“Same, Same, but different” is a phrase commonly used and posted on everything in Thailand. It’s typically used in the markets when people are trying to sell you something that may or may not be what you are wanting. It’s a way of ironically stating that something is different, but attempting to assure someone that it is close enough to what they are looking for.

Coming into Thailand, I wasn’t sure what to expect. I knew a lot of previous ministries for racers looked like working with prostitutes on the streets, people in bars, and those at risk for sex-trafficking.

I’d be lying if I said I was a little nervous about this, hence why I begin to ask the Lord to prepare my heart the month before while in the Philippines for whatever was ahead of me.

The Bar scene is something I’ve never been apart of and something I have never felt comfortable being in. I have always wanted to work with prostitutes and such, but didn’t really see how that could happen without feeling comfortable in their environment.
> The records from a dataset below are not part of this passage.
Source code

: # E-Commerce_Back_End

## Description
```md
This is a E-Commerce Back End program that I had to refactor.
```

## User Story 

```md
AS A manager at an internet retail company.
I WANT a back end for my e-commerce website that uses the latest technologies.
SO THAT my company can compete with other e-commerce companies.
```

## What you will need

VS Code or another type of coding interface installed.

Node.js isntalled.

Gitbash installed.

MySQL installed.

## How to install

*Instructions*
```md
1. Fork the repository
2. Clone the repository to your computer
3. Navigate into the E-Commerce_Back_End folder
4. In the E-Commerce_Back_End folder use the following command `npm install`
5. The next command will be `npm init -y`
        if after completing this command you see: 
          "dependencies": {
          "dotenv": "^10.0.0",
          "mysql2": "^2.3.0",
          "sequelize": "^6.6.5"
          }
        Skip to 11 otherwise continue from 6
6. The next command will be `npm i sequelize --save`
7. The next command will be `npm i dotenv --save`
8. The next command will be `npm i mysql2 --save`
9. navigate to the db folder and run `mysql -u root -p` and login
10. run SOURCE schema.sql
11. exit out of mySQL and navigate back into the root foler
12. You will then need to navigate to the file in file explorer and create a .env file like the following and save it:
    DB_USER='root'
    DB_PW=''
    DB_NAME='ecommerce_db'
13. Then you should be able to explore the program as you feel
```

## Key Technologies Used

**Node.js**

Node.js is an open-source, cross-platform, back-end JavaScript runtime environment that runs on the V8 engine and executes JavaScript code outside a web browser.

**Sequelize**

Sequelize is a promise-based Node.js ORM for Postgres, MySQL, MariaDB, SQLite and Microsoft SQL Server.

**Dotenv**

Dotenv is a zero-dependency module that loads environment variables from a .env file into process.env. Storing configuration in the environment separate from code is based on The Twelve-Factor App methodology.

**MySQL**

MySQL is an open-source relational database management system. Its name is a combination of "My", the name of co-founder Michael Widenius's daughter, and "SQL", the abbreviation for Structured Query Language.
The first night we stayed in Thailand, we walked the streets and my heart melted. I saw women and young girls, sitting outside bars awaiting their next “client.” It was everywhere you looked, seriously. Then you would see the emptiness in the man’s eyes as they sought out a temporary satisfaction, which would never amount to any sort of eternal fulfillment. The men were just as lost as the women and this was just as heart breaking for me.

What killed me the most was knowing my own past, the hurt and pain I felt, how it made me act, and knowing their ways were so much more extreme than mine. I can’t imagine the pain someone must feel in order to cope in such ways.

While in Thailand, I was asked to be a Squad leader – meaning a lot of my ministry now becomes pouring into and discipling the squad as a whole. I will no longer be with a set team; rather I will travel with a different team each month. This was something that I had desired to do, but something I wasn’t sure would actually happen due to the Lord asking me to lay it down in the Philippines. I was called to lay it down, but in a way that looked different than what I anticipated.

Because of becoming a squad leader, Thailand for me was a month of shadowing our previous squad leaders for one month, meaning that I traveled to a new team every week, which called for a different ministry every week.

The first week I started off gardening and working at children’s homes for those who were at risk for being trafficked. This was so incredible and I loved the idea of people giving children a chance to not be victim to the norm of this country.

The second week was bar ministry. I wasn’t sure how I would take it, but I ended up loving it. While in the Philippines asking the Lord to prepare my heart, He promised me a grace and love to see past my comfort zone and this is exactly what happened. I was amazed at how comfortable I felt loving on the lady boys (men who dressed up as women, often times prostituting out to gay men), the bar employees, and the prostitutes.

It’s amazing to think back a year ago, I would’ve never found myself ever going into  a bar, even to preach the Gospel, but how the Lord’s love will take you to do things you never thought you would do. Then the Lord reminded me of a time in the bible where he did the same thing –

Mark 2:15-17 states:

While Jesus was having dinner at Levi’s house, many tax collectors and “sinners” were eating with him and his disciples, for there were many who followed him. When the teachers of the law who were Pharisees saw him eating with the “sinners” and tax collectors, they asked his disciples: “Why does he eat with tax collectors and ‘sinners’?”

On hearing this, Jesus said to them, “It is not the healthy who need a doctor, but the sick. I have not come to call the righteous, but sinners.”

We were being Jesus to these people. We were showing them a love that has no end and that we wanted to spend time with them, not for what they could give us, but because they are also called and chosen by the same God that we are.

It was then that I realized, things were “Same, Same, but different.”

Same atmosphere, same people, same sin, yet different love and different grace.

The last week I worked with a team that taught bible studies, worship, prayer, and English to boys and girls that were at risk for sex trafficking and it was again the same love for the fact that these kids have a chance. They loved Jesus. They preached Jesus. They were full of the Word. They were redeemed and saved by the blood. Such a beautiful picture of the goodness of God to preserve His children.

That week we also went to a deaf school, where we got to preach Jesus to them. I have always wanted to learn sign language, but while I was here – unending tears rolled down my face as I watched these boys and girls sign to one another. While being there, one girl have her life to the Lord and stood up in front of the whole class, later explaining that she felt so happy and she is so glad that we came.

Needless to say Thailand as a whole was “same, same, but different.”